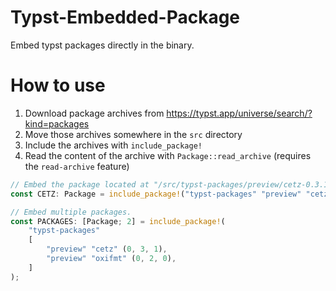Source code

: # Typst-Embedded-Package

Embed typst packages directly in the binary.

# How to use

1.  Download package archives from <https://typst.app/universe/search/?kind=packages>
1.  Move those archives somewhere in the `src` directory
1.  Include the archives with `include_package!`
1.  Read the content of the archive with `Package::read_archive` (requires the `read-archive` feature)

```rust
// Embed the package located at "/src/typst-packages/preview/cetz-0.3.1.tar.gz"
const CETZ: Package = include_package!("typst-packages" "preview" "cetz" (0, 3, 1));

// Embed multiple packages.
const PACKAGES: [Package; 2] = include_package!(
    "typst-packages"
    [
        "preview" "cetz" (0, 3, 1),
        "preview" "oxifmt" (0, 2, 0),
    ]
);
```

EXERCISE OBJECTIVE
Write the number of lines in the listing above that contain the word "archives". No other text should appear.

TASK RESPONSE
3